ASSIGNMENT: Repeat the entries shown below with every word and mark intact.

═════ DATASET EXCERPTS

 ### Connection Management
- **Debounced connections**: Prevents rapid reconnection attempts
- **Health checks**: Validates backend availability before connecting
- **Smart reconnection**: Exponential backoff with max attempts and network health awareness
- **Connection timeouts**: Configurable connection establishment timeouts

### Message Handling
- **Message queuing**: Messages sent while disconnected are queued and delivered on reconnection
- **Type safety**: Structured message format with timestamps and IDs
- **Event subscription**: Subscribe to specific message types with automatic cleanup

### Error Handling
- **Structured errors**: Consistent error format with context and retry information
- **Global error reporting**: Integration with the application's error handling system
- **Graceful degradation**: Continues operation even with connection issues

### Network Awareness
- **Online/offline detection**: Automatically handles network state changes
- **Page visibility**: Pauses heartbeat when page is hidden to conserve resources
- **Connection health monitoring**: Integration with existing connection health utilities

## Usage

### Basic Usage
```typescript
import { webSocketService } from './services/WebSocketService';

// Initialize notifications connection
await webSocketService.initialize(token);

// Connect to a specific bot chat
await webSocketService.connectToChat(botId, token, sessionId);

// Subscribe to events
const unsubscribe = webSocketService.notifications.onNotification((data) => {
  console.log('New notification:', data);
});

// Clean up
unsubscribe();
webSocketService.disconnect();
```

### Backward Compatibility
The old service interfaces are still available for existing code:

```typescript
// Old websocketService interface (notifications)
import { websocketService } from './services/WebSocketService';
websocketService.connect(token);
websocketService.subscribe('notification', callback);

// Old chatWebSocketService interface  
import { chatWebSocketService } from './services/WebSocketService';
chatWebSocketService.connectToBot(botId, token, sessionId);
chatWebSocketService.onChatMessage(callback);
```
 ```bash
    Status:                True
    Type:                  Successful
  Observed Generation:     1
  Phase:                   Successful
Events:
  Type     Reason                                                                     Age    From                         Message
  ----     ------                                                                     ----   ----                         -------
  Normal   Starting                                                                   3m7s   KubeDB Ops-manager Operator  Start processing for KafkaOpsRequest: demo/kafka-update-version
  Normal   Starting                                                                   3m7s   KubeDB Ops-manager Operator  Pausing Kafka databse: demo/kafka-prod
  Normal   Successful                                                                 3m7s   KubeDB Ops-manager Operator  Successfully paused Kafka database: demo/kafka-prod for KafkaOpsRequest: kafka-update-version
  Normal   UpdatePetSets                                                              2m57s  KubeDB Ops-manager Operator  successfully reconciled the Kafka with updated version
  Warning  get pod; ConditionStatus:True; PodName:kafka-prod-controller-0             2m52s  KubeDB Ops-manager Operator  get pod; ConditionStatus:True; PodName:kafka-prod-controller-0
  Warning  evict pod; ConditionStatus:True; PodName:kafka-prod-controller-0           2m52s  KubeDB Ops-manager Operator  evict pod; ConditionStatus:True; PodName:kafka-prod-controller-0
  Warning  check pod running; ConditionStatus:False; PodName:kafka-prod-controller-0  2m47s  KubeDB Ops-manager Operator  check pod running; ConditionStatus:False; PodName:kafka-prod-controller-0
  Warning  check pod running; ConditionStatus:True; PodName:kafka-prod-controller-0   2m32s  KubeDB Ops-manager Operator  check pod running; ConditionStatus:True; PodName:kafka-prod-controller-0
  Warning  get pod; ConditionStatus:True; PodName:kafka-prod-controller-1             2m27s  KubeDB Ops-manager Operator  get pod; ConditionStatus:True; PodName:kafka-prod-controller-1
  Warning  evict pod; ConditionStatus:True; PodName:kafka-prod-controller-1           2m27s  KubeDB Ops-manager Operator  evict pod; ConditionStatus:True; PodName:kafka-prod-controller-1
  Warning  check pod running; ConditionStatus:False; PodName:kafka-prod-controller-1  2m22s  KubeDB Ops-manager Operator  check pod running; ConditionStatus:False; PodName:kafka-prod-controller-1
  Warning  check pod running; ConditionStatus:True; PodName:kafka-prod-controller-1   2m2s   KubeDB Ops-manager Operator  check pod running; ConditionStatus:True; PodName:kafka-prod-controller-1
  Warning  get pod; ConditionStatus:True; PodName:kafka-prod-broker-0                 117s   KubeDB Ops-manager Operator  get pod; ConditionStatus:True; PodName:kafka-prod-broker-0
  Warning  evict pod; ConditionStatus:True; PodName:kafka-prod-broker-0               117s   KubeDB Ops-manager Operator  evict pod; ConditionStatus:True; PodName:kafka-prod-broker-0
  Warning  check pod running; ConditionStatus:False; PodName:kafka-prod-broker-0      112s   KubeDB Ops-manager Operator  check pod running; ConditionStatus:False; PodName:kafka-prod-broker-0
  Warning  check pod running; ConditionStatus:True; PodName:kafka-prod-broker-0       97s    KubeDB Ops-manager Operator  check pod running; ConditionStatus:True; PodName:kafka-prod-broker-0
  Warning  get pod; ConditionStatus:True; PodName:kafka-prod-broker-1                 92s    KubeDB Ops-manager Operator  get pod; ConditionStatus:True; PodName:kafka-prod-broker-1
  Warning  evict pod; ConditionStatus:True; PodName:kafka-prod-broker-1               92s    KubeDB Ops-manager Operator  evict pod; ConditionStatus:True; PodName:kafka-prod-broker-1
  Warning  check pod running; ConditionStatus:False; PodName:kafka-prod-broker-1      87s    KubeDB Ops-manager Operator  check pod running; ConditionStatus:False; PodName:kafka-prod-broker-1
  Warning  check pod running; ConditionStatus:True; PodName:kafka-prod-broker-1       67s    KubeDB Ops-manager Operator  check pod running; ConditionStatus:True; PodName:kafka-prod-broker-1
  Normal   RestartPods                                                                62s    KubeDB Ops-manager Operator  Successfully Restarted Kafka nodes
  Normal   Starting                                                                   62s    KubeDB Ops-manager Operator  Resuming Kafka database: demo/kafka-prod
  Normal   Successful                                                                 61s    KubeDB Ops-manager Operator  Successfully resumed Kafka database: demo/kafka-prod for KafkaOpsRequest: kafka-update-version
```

══════════

RESPONSE:
 ### Connection Management
- **Debounced connections**: Prevents rapid reconnection attempts
- **Health checks**: Validates backend availability before connecting
- **Smart reconnection**: Exponential backoff with max attempts and network health awareness
- **Connection timeouts**: Configurable connection establishment timeouts

### Message Handling
- **Message queuing**: Messages sent while disconnected are queued and delivered on reconnection
- **Type safety**: Structured message format with timestamps and IDs
- **Event subscription**: Subscribe to specific message types with automatic cleanup

### Error Handling
- **Structured errors**: Consistent error format with context and retry information
- **Global error reporting**: Integration with the application's error handling system
- **Graceful degradation**: Continues operation even with connection issues

### Network Awareness
- **Online/offline detection**: Automatically handles network state changes
- **Page visibility**: Pauses heartbeat when page is hidden to conserve resources
- **Connection health monitoring**: Integration with existing connection health utilities

## Usage

### Basic Usage
```typescript
import { webSocketService } from './services/WebSocketService';

// Initialize notifications connection
await webSocketService.initialize(token);

// Connect to a specific bot chat
await webSocketService.connectToChat(botId, token, sessionId);

// Subscribe to events
const unsubscribe = webSocketService.notifications.onNotification((data) => {
  console.log('New notification:', data);
});

// Clean up
unsubscribe();
webSocketService.disconnect();
```

### Backward Compatibility
The old service interfaces are still available for existing code:

```typescript
// Old websocketService interface (notifications)
import { websocketService } from './services/WebSocketService';
websocketService.connect(token);
websocketService.subscribe('notification', callback);

// Old chatWebSocketService interface  
import { chatWebSocketService } from './services/WebSocketService';
chatWebSocketService.connectToBot(botId, token, sessionId);
chatWebSocketService.onChatMessage(callback);
```
 ```bash
    Status:                True
    Type:                  Successful
  Observed Generation:     1
  Phase:                   Successful
Events:
  Type     Reason                                                                     Age    From                         Message
  ----     ------                                                                     ----   ----                         -------
  Normal   Starting                                                                   3m7s   KubeDB Ops-manager Operator  Start processing for KafkaOpsRequest: demo/kafka-update-version
  Normal   Starting                                                                   3m7s   KubeDB Ops-manager Operator  Pausing Kafka databse: demo/kafka-prod
  Normal   Successful                                                                 3m7s   KubeDB Ops-manager Operator  Successfully paused Kafka database: demo/kafka-prod for KafkaOpsRequest: kafka-update-version
  Normal   UpdatePetSets                                                              2m57s  KubeDB Ops-manager Operator  successfully reconciled the Kafka with updated version
  Warning  get pod; ConditionStatus:True; PodName:kafka-prod-controller-0             2m52s  KubeDB Ops-manager Operator  get pod; ConditionStatus:True; PodName:kafka-prod-controller-0
  Warning  evict pod; ConditionStatus:True; PodName:kafka-prod-controller-0           2m52s  KubeDB Ops-manager Operator  evict pod; ConditionStatus:True; PodName:kafka-prod-controller-0
  Warning  check pod running; ConditionStatus:False; PodName:kafka-prod-controller-0  2m47s  KubeDB Ops-manager Operator  check pod running; ConditionStatus:False; PodName:kafka-prod-controller-0
  Warning  check pod running; ConditionStatus:True; PodName:kafka-prod-controller-0   2m32s  KubeDB Ops-manager Operator  check pod running; ConditionStatus:True; PodName:kafka-prod-controller-0
  Warning  get pod; ConditionStatus:True; PodName:kafka-prod-controller-1             2m27s  KubeDB Ops-manager Operator  get pod; ConditionStatus:True; PodName:kafka-prod-controller-1
  Warning  evict pod; ConditionStatus:True; PodName:kafka-prod-controller-1           2m27s  KubeDB Ops-manager Operator  evict pod; ConditionStatus:True; PodName:kafka-prod-controller-1
  Warning  check pod running; ConditionStatus:False; PodName:kafka-prod-controller-1  2m22s  KubeDB Ops-manager Operator  check pod running; ConditionStatus:False; PodName:kafka-prod-controller-1
  Warning  check pod running; ConditionStatus:True; PodName:kafka-prod-controller-1   2m2s   KubeDB Ops-manager Operator  check pod running; ConditionStatus:True; PodName:kafka-prod-controller-1
  Warning  get pod; ConditionStatus:True; PodName:kafka-prod-broker-0                 117s   KubeDB Ops-manager Operator  get pod; ConditionStatus:True; PodName:kafka-prod-broker-0
  Warning  evict pod; ConditionStatus:True; PodName:kafka-prod-broker-0               117s   KubeDB Ops-manager Operator  evict pod; ConditionStatus:True; PodName:kafka-prod-broker-0
  Warning  check pod running; ConditionStatus:False; PodName:kafka-prod-broker-0      112s   KubeDB Ops-manager Operator  check pod running; ConditionStatus:False; PodName:kafka-prod-broker-0
  Warning  check pod running; ConditionStatus:True; PodName:kafka-prod-broker-0       97s    KubeDB Ops-manager Operator  check pod running; ConditionStatus:True; PodName:kafka-prod-broker-0
  Warning  get pod; ConditionStatus:True; PodName:kafka-prod-broker-1                 92s    KubeDB Ops-manager Operator  get pod; ConditionStatus:True; PodName:kafka-prod-broker-1
  Warning  evict pod; ConditionStatus:True; PodName:kafka-prod-broker-1               92s    KubeDB Ops-manager Operator  evict pod; ConditionStatus:True; PodName:kafka-prod-broker-1
  Warning  check pod running; ConditionStatus:False; PodName:kafka-prod-broker-1      87s    KubeDB Ops-manager Operator  check pod running; ConditionStatus:False; PodName:kafka-prod-broker-1
  Warning  check pod running; ConditionStatus:True; PodName:kafka-prod-broker-1       67s    KubeDB Ops-manager Operator  check pod running; ConditionStatus:True; PodName:kafka-prod-broker-1
  Normal   RestartPods                                                                62s    KubeDB Ops-manager Operator  Successfully Restarted Kafka nodes
  Normal   Starting                                                                   62s    KubeDB Ops-manager Operator  Resuming Kafka database: demo/kafka-prod
  Normal   Successful                                                                 61s    KubeDB Ops-manager Operator  Successfully resumed Kafka database: demo/kafka-prod for KafkaOpsRequest: kafka-update-version
```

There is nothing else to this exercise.